The big screen at F1: The Academy’s UK Premiere. @F1academy on Instagram.
Inside the theatre, Wolff took a group selfie while a camera crew trailed a gaggle of girls to the Pick N Mix. The snack station was closed for the rest of us, but each seat came with popcorn and a canned still water. The seat next to me was empty so I ate for two.
By 7:30 p.m. the lights dimmed. Wolff took the stage, thanked Domenicali for “empowering us,” for encouraging her team to “go big and be bold,” and called it a “movement, not just a moment.” Next up was F1: The Academy.
The opening credits rolled over pink title cards and drone shots of Miami beaches, giving more Love Island than Drive to Survive. The pilot focused on family dynamics, financial gaps, social media pressure, who gets access and who doesn’t. The stakes felt sky-high. The girls have two years to prove themselves. If they don’t, they’re out. One moment we’re watching Pulling pack sweatshirt orders at her manager-landlord’s gaff in Oxfordshire. The next, we’re with the Al Qubaisi sisters racing jet skis outside their Abu Dhabi compound.

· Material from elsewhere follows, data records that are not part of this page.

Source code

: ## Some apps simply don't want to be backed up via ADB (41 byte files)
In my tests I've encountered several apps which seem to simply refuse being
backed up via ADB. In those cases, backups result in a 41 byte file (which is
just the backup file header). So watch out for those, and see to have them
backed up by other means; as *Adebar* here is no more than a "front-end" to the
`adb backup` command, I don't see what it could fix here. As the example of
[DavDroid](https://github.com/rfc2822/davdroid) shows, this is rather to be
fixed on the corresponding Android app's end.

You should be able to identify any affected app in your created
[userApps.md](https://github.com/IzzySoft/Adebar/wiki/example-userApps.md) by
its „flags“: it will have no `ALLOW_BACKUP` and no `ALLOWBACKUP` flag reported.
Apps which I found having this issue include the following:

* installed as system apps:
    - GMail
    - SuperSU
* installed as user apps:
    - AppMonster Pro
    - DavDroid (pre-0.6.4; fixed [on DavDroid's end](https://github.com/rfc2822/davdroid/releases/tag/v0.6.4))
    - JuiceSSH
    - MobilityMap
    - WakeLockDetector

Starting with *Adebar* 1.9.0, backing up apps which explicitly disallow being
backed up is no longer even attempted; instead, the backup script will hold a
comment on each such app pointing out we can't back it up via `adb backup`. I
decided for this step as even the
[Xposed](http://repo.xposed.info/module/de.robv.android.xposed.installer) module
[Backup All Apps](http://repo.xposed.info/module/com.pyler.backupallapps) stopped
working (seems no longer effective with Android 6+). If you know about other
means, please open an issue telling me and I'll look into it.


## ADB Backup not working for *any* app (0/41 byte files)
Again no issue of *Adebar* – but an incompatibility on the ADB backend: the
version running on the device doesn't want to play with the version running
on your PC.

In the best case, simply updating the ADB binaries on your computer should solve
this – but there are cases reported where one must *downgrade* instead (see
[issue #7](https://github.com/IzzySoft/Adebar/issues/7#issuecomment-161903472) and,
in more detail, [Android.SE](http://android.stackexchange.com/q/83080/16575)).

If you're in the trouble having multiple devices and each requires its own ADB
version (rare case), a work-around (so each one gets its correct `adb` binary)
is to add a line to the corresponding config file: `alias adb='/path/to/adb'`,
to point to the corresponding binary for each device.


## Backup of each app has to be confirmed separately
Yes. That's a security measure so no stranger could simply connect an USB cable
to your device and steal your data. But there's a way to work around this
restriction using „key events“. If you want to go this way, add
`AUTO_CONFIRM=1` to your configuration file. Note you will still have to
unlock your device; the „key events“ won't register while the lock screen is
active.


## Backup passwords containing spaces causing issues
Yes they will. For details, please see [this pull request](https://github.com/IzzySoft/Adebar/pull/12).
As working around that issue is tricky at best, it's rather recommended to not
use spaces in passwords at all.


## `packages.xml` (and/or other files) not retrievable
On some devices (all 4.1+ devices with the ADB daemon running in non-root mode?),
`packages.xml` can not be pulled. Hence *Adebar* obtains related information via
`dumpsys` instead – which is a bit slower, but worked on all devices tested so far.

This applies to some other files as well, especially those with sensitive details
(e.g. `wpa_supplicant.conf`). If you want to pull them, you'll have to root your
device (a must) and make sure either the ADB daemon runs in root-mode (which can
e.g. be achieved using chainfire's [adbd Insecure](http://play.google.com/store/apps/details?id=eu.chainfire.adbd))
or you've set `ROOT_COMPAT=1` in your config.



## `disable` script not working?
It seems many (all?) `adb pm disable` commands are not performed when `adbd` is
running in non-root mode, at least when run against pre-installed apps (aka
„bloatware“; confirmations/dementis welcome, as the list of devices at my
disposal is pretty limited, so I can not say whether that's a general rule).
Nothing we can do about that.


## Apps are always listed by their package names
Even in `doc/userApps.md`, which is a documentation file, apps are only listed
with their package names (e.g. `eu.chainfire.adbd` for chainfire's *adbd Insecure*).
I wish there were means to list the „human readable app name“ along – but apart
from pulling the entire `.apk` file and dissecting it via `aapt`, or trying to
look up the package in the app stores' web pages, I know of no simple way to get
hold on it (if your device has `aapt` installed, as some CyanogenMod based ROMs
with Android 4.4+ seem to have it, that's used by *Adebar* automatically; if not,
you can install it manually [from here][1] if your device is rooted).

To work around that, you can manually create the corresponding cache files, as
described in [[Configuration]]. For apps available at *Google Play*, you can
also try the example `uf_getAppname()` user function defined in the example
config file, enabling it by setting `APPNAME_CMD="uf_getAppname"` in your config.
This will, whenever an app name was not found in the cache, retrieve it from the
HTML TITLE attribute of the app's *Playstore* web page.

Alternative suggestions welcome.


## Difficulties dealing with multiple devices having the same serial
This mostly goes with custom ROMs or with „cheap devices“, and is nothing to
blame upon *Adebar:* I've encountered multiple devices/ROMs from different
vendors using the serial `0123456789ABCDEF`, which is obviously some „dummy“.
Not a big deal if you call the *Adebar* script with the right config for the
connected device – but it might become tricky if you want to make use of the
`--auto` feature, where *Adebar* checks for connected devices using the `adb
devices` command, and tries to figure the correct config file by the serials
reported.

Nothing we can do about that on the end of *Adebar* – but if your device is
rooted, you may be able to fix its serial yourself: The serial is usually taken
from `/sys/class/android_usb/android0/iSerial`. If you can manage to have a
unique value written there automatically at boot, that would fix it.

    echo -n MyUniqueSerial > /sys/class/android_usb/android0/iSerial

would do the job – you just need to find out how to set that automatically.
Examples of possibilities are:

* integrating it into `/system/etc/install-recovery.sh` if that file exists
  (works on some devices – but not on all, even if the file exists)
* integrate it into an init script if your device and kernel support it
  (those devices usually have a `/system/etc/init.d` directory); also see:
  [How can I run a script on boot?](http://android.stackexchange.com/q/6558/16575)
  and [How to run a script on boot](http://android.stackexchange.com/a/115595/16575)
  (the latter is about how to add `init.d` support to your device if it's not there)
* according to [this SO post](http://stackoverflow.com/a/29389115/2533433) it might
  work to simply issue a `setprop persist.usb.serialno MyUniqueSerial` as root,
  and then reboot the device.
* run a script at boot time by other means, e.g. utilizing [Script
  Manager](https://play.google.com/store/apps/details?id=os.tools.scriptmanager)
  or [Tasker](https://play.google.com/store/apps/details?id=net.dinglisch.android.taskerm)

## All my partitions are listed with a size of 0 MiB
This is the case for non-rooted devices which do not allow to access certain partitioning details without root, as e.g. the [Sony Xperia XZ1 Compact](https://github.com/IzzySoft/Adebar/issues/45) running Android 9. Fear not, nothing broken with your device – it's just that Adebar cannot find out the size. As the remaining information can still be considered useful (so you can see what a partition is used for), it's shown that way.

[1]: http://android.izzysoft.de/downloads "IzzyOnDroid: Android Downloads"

‘Support’ was the word of the night. But in motorsports, that can often mean corporate sponsorships and generational access—a polished euphemism for privilege. It can hinge on whether you can commodify your personality or be that once-in-a-lifetime talent. Sometimes you need both. Most of the girls were introduced to racing by their dads; men who never had to hustle in the way their daughters now do. This tension was palpable. Still, the jokes on-screen drew easy laughter.
Before the screening, Wolff said, “I truly hope by bringing these stories to life, lots of people in the next generation view our sport slightly differently. In F1 Academy, as we know, you have to see it to believe it.” Then came the line everyone was waiting for: “Actually it’s not a man’s world anymore.” More manifestation than fact, but no one seemed to mind.
These days, the line between representation and rebranding feels increasingly hazy, especially in women’s sport. But the branding makes sense when you remember the target audience: girls aged six to 16, who might see Charlotte Tilbury-sponsored cars, and begin to believe that there’s a place for them in pit lanes and paddocks too.
Two seasons on F1: The Academy probably won’t launch a racer to Formula 1 stardom, but it does put a new kind of woman in the driver’s seat. “Everyone sees what you appear to be, few experience what you really are,” wrote Machiavelli. In this sport, money wins races but appearance gets you on the track. For the ones coming up, maybe the spectacle—makeup sponsors, TV deals, women’s coverage—is how belief begins. And where belief goes, investment follows. Because sometimes smoke and mirrors (and a little purple carpet magic) are the only way in.